[EXERCISE] In the data that follows, find the line with "Desde ORACLE 11g"; transcribe it, every later line up to the one with "佐々木あきさんと話した時日本", and that line as well, exactly and with no others.
(EXERCISE DATA begins)
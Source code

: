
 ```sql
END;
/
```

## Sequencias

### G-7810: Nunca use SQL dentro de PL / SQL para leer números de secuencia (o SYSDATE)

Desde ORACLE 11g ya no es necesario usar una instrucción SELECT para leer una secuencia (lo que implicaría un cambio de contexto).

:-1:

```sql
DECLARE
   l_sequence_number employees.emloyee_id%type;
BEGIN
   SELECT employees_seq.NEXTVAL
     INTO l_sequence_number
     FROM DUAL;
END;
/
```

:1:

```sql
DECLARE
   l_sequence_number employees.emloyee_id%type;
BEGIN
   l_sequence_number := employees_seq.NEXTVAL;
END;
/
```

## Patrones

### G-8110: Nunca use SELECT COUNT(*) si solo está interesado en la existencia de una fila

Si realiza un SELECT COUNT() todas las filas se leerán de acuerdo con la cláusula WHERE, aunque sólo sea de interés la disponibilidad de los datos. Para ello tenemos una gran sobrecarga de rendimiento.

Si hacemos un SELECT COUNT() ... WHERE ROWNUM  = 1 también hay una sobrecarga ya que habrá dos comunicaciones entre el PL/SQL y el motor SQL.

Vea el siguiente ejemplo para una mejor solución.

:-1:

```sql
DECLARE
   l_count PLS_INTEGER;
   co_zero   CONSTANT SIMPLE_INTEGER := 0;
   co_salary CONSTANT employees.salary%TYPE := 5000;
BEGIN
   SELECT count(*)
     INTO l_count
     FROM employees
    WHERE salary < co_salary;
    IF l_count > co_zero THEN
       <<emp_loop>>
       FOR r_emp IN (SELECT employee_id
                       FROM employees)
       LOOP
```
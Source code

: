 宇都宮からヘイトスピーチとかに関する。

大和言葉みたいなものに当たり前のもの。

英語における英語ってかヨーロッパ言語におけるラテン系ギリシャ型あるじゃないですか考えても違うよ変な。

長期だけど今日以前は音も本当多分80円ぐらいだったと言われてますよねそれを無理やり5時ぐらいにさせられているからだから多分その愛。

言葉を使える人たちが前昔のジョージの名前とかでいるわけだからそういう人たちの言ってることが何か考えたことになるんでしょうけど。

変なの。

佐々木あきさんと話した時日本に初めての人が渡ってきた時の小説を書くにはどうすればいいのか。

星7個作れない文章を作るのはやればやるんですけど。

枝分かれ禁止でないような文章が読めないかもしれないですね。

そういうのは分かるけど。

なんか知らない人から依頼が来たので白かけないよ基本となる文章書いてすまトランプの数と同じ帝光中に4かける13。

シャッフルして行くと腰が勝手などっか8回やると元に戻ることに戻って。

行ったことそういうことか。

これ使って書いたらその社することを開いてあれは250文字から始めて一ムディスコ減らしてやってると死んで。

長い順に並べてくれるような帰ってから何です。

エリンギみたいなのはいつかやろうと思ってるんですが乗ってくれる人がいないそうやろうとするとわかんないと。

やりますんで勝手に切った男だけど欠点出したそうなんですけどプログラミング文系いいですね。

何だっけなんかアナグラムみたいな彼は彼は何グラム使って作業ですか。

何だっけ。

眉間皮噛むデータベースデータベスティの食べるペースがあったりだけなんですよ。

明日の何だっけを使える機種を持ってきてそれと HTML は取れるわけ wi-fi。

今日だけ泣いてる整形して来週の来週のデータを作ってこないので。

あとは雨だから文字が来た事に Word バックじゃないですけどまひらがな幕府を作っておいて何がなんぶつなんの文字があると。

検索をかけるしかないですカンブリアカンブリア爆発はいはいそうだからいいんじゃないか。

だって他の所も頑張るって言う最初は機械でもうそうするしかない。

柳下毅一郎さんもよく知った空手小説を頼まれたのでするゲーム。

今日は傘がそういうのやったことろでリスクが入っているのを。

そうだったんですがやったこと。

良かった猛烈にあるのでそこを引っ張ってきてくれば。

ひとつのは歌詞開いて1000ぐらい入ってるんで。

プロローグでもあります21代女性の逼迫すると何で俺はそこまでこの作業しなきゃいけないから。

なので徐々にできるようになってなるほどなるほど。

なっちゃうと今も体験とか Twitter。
(EXERCISE DATA ends)
[YOUR SOLUTION]
Desde ORACLE 11g ya no es necesario usar una instrucción SELECT para leer una secuencia (lo que implicaría un cambio de contexto).

:-1:

```sql
DECLARE
   l_sequence_number employees.emloyee_id%type;
BEGIN
   SELECT employees_seq.NEXTVAL
     INTO l_sequence_number
     FROM DUAL;
END;
/
```

:1:

```sql
DECLARE
   l_sequence_number employees.emloyee_id%type;
BEGIN
   l_sequence_number := employees_seq.NEXTVAL;
END;
/
```

## Patrones

### G-8110: Nunca use SELECT COUNT(*) si solo está interesado en la existencia de una fila

Si realiza un SELECT COUNT() todas las filas se leerán de acuerdo con la cláusula WHERE, aunque sólo sea de interés la disponibilidad de los datos. Para ello tenemos una gran sobrecarga de rendimiento.

Si hacemos un SELECT COUNT() ... WHERE ROWNUM  = 1 también hay una sobrecarga ya que habrá dos comunicaciones entre el PL/SQL y el motor SQL.

Vea el siguiente ejemplo para una mejor solución.

:-1:

```sql
DECLARE
   l_count PLS_INTEGER;
   co_zero   CONSTANT SIMPLE_INTEGER := 0;
   co_salary CONSTANT employees.salary%TYPE := 5000;
BEGIN
   SELECT count(*)
     INTO l_count
     FROM employees
    WHERE salary < co_salary;
    IF l_count > co_zero THEN
       <<emp_loop>>
       FOR r_emp IN (SELECT employee_id
                       FROM employees)
       LOOP
```
Source code

: 宇都宮からヘイトスピーチとかに関する。

大和言葉みたいなものに当たり前のもの。

英語における英語ってかヨーロッパ言語におけるラテン系ギリシャ型あるじゃないですか考えても違うよ変な。

長期だけど今日以前は音も本当多分80円ぐらいだったと言われてますよねそれを無理やり5時ぐらいにさせられているからだから多分その愛。

言葉を使える人たちが前昔のジョージの名前とかでいるわけだからそういう人たちの言ってることが何か考えたことになるんでしょうけど。

変なの。

佐々木あきさんと話した時日本に初めての人が渡ってきた時の小説を書くにはどうすればいいのか。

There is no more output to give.